• **Goal of the exercise**
A line below contains "- keeping it", and a later one contains "mediums to try". Repeat both, with every line between them, exactly.

• **Dataset excerpts**
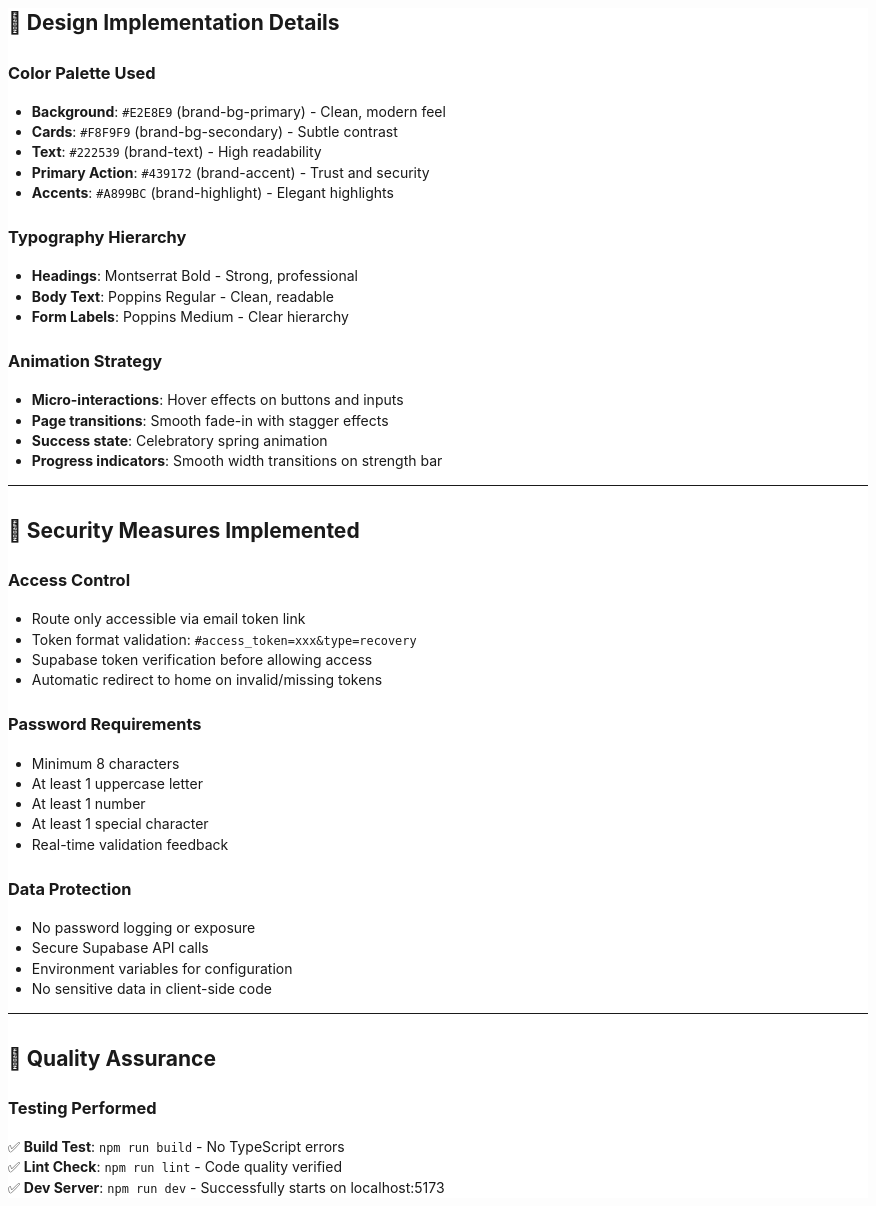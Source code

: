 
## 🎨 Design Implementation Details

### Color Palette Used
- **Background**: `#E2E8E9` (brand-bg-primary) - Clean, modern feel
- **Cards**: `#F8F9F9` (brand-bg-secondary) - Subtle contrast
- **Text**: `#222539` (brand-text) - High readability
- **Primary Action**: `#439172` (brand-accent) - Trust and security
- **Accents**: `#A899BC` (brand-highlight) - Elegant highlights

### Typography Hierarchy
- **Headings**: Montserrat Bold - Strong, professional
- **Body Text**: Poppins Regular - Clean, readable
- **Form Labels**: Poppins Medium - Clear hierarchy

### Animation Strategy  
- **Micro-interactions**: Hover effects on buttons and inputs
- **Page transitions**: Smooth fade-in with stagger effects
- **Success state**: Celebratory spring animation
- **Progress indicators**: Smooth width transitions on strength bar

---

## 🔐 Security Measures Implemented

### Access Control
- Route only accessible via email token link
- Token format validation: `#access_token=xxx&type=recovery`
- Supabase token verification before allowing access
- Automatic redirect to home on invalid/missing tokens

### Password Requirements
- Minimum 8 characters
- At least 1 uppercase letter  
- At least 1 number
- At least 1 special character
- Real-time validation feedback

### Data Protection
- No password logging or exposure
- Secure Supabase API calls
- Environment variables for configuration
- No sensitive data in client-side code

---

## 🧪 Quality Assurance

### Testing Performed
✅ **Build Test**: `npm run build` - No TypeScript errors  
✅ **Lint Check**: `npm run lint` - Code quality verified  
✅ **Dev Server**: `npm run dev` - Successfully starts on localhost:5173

---

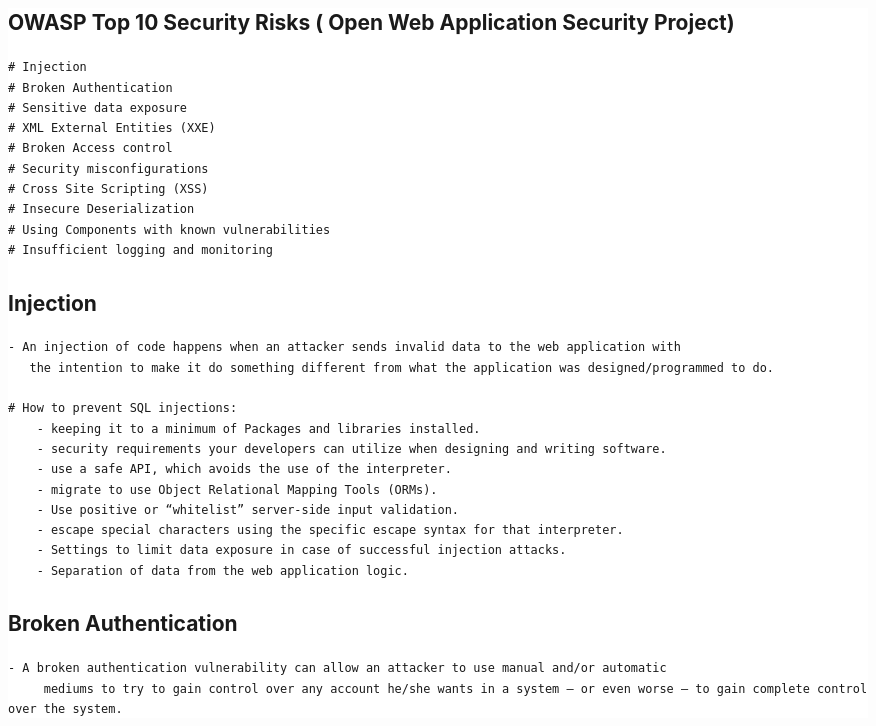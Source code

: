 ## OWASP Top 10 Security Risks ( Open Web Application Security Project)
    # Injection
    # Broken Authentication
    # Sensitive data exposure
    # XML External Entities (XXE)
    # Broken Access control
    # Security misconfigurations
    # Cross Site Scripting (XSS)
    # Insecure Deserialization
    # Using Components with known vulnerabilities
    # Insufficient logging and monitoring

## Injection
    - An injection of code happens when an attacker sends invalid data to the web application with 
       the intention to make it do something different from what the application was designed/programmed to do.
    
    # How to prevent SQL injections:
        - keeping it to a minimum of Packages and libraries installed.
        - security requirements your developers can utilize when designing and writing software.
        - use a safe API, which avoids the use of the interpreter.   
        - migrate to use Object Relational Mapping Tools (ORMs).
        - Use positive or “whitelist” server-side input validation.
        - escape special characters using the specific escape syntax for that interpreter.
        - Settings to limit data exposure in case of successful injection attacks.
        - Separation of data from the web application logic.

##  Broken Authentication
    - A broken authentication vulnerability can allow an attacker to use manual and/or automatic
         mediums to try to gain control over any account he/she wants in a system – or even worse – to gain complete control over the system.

• **Answer area**
        - keeping it to a minimum of Packages and libraries installed.
        - security requirements your developers can utilize when designing and writing software.
        - use a safe API, which avoids the use of the interpreter.   
        - migrate to use Object Relational Mapping Tools (ORMs).
        - Use positive or “whitelist” server-side input validation.
        - escape special characters using the specific escape syntax for that interpreter.
        - Settings to limit data exposure in case of successful injection attacks.
        - Separation of data from the web application logic.

##  Broken Authentication
    - A broken authentication vulnerability can allow an attacker to use manual and/or automatic
         mediums to try to gain control over any account he/she wants in a system – or even worse – to gain complete control over the system.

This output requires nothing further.